Indeed, as Gaudium et Spes acclaims, in marriage, the husband and the wife are called to express their love to one another in everyday actions that are truly human, and this of course, includes the erotic dimension in their marriage.[17] Intriguingly, St Paul is quoted in a very particular way here which is worth reflecting upon. The apostolic exhortation states that St Paul “brings up the possibility of postponing sexual relations for a period ‘by agreement’.”[18] This is very interesting because this sentence refers to every marriage, that aims to be the best it can and thrives to be as holy as possible. Every marriage goes through tough times, even simply, a small argument. It is true that some do admit of reconciling because of the erotic dimension of marriage but this is not always the case in all marriages. It might not be the case, but it could be that one of the parties might feel used if their spouse asks to reconcile in this manner. Through good communication, this is still possible. However, if this is the case, it would be best to indeed postpone such relations as the pope is suggesting.

Why does the pope suggest postponing by an agreement? Really and truly, just as the virtues can (or rather they should) become second nature, so can vices. It might be a good way to reconcile in such a manner sometimes, but it should not become the norm as it might distort the rightful distance between the couple. St John Paul II talked about the threatening of insatiability of the couple, that is, the difficulty to satisfy one another’s erotic desires.[19] Ultimately, the spouses “end up using sex as a form of escapism and renounce the beauty of conjugal union.”[20]

Furthermore, the apostolic exhortation goes further in quoting St John Paul II where he says that love includes no subjection where one of the spouses (particularly, he intended the wife) becomes a slave or a servant of the other because the relationship they should aim for includes subjection to one another and not of one of the parties only and he called this specifically “reciprocal self-donation of self which is also a mutual subjection.”[21] So, there is ‘submission’ if you will, but it is a reciprocal one. Thus, the spouses are to trust one another with their own bodies at the same time. Submission here should be indeed regarded as a free choice followed by mutual fidelity, care and respect. In fact, St Paul is quite clear on this. He in fact does not just tell the wives to submit themselves to their husbands and stops there. He then continues to say to the husbands to love their wives just as they love their bodies because St Paul then affirmed and assumed that no one ever did hate their own bodies (Ephesians 5).

Henceforth, eros and sexuality are not to be viewed as a self-sacrifice or as a self-donation of generosity. Thus, no spouse is to simply renounce all the personal needs to seek to assist and fulfil the other without taking care of the personal needs and satisfaction.[22] One must not forget that love which is authentic gives as well as receives. After all, man is created to love, and one cannot love alone nor just himself or herself as that would be on the brink of narcissism. Thus, in a relationship, especially in the context of the Christian marriage, love has to give as well as receive. On the other hand, it is of importance that when one gives, has some concern on receiving, be it a kiss, a hug, or a caress. We were created in imago dei with body and soul but as we cannot forget the soul, we cannot forget our body. Both the body and the soul need nurturing. “Should man aspire to be pure spirit and to reject the flesh as pertaining to his animal nature alone, then spirit and body would both lose their dignity.”[23] Therefore, although self-giving is key in the erotic dimension, so is the receiving part an important key and this includes everything, whether it is something pertaining to the physical part (a kiss or sex itself) or whether it is on the psychological and emotional part (compliments, care and respect).

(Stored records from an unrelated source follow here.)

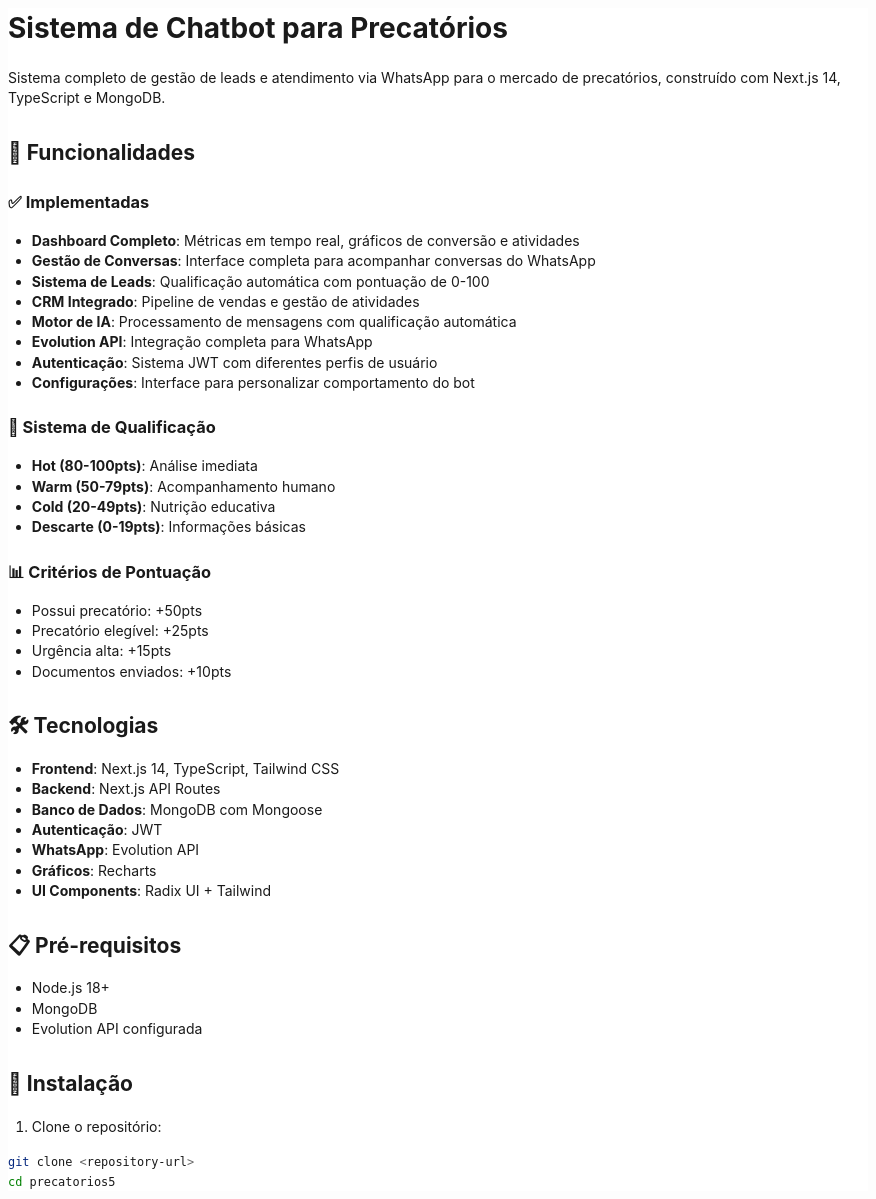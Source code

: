 # Sistema de Chatbot para Precatórios

Sistema completo de gestão de leads e atendimento via WhatsApp para o mercado de precatórios, construído com Next.js 14, TypeScript e MongoDB.

## 🚀 Funcionalidades

### ✅ Implementadas
- **Dashboard Completo**: Métricas em tempo real, gráficos de conversão e atividades
- **Gestão de Conversas**: Interface completa para acompanhar conversas do WhatsApp
- **Sistema de Leads**: Qualificação automática com pontuação de 0-100
- **CRM Integrado**: Pipeline de vendas e gestão de atividades
- **Motor de IA**: Processamento de mensagens com qualificação automática
- **Evolution API**: Integração completa para WhatsApp
- **Autenticação**: Sistema JWT com diferentes perfis de usuário
- **Configurações**: Interface para personalizar comportamento do bot

### 🎯 Sistema de Qualificação
- **Hot (80-100pts)**: Análise imediata
- **Warm (50-79pts)**: Acompanhamento humano  
- **Cold (20-49pts)**: Nutrição educativa
- **Descarte (0-19pts)**: Informações básicas

### 📊 Critérios de Pontuação
- Possui precatório: +50pts
- Precatório elegível: +25pts
- Urgência alta: +15pts
- Documentos enviados: +10pts

## 🛠 Tecnologias

- **Frontend**: Next.js 14, TypeScript, Tailwind CSS
- **Backend**: Next.js API Routes
- **Banco de Dados**: MongoDB com Mongoose
- **Autenticação**: JWT
- **WhatsApp**: Evolution API
- **Gráficos**: Recharts
- **UI Components**: Radix UI + Tailwind

## 📋 Pré-requisitos

- Node.js 18+ 
- MongoDB
- Evolution API configurada

## 🚀 Instalação

1. Clone o repositório:
```bash
git clone <repository-url>
cd precatorios5
```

C. Marriage vis-a-vis Virginity

Is marriage or virginity superior to one another? Amoris Laetitia devotes a few paragraphs on these two topics together. It is known for a fact that many unmarried people dedicate their time not only for their own families and friendships but also dedicate some, not to say a large portion, of their time for others including the Church community. It so happens that sometimes, their effort and time is not as recognised and this tends to cause a level of isolation for these people. Others dedicate their time for voluntary work, charity and other Church services. Others enter the consecrated life to dedicate their life to the love of their neighbour and to the love of Christ. Their devotion helps in enhancing the family life, the Church as a whole and society in general.[24]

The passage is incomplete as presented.